[TASK] Copy out all lines bearing the word "strong" from the listing below.

[DATA PROVIDED]
━━━━━━━━

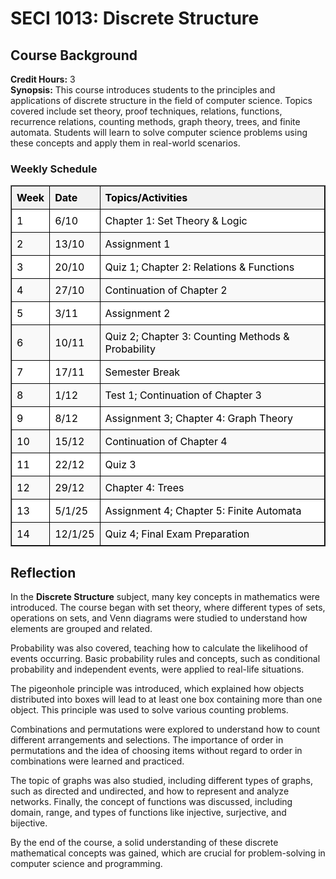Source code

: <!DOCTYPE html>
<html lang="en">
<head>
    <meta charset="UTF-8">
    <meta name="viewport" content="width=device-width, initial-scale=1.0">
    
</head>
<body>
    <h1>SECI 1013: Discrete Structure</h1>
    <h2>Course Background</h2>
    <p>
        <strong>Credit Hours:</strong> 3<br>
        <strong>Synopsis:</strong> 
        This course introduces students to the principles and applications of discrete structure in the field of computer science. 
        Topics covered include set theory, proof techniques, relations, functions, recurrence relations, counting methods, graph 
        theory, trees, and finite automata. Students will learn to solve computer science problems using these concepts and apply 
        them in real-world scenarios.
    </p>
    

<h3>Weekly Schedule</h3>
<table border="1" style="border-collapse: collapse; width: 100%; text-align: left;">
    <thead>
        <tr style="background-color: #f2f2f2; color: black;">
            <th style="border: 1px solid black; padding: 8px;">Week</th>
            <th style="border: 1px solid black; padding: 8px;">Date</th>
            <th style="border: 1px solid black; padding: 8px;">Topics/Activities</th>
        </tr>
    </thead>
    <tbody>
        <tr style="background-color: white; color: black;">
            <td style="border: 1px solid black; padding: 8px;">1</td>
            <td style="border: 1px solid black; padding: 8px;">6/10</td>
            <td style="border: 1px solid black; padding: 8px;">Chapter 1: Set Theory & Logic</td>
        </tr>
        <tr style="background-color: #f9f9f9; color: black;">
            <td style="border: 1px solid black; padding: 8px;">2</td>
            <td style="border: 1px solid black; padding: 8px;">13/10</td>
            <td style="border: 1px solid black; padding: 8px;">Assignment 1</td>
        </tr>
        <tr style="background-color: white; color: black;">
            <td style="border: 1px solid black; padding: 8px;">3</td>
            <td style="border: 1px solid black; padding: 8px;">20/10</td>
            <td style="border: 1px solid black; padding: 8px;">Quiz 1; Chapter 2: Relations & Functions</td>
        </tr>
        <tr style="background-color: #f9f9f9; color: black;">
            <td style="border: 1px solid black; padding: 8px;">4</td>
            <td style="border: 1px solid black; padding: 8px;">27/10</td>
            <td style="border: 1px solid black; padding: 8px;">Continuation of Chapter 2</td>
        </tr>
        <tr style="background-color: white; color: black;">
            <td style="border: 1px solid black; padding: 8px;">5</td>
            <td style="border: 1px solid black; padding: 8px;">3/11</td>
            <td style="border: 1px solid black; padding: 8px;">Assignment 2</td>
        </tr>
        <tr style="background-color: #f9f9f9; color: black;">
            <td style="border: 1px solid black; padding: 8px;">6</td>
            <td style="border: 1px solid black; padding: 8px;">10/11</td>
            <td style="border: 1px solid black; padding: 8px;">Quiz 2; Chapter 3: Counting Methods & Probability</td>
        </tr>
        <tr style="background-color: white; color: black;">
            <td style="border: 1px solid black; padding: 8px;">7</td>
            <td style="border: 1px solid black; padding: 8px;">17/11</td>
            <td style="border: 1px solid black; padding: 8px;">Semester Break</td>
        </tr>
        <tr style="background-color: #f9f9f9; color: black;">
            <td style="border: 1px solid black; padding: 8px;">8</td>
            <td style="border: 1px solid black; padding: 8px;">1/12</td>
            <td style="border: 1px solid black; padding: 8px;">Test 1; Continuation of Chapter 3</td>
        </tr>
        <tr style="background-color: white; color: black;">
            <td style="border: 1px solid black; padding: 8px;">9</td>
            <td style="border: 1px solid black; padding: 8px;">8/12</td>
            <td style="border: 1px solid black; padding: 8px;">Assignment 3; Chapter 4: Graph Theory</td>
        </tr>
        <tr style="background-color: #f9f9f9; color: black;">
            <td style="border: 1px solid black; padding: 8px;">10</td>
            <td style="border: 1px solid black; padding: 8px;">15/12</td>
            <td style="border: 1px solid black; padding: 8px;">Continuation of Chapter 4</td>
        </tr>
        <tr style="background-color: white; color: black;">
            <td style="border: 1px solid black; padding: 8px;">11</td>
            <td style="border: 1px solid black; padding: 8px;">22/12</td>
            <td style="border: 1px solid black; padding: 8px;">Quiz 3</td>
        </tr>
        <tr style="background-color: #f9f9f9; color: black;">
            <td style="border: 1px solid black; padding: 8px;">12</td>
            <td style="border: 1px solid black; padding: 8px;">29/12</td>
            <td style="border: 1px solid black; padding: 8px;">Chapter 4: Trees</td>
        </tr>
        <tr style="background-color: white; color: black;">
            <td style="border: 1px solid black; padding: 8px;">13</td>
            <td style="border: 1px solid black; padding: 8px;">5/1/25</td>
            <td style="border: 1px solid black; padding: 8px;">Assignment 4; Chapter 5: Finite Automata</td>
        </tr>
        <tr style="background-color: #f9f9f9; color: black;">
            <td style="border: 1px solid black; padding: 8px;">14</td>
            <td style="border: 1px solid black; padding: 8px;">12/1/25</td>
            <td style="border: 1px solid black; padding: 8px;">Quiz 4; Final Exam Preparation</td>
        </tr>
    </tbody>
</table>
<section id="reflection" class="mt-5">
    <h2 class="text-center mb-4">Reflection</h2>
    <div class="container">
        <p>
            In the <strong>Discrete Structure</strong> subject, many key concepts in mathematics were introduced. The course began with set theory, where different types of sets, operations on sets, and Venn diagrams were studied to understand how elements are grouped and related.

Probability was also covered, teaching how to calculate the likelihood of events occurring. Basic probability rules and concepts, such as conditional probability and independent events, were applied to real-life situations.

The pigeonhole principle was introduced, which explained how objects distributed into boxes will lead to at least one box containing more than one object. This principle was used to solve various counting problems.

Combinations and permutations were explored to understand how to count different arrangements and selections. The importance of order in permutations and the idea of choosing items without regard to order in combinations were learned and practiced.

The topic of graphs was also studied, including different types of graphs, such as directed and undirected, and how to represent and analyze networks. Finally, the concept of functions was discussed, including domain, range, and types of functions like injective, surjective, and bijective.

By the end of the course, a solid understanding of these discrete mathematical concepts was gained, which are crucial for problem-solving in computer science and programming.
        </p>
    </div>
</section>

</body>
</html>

━━━━━━━━

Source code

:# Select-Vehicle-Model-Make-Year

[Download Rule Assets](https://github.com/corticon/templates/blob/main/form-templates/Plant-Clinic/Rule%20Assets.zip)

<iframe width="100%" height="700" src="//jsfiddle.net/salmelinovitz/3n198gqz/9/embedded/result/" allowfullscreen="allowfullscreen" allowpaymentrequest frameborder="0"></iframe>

━━━━━━━━

[ANSWER SECTION]
        <strong>Credit Hours:</strong> 3<br>
        <strong>Synopsis:</strong> 
            In the <strong>Discrete Structure</strong> subject, many key concepts in mathematics were introduced. The course began with set theory, where different types of sets, operations on sets, and Venn diagrams were studied to understand how elements are grouped and related.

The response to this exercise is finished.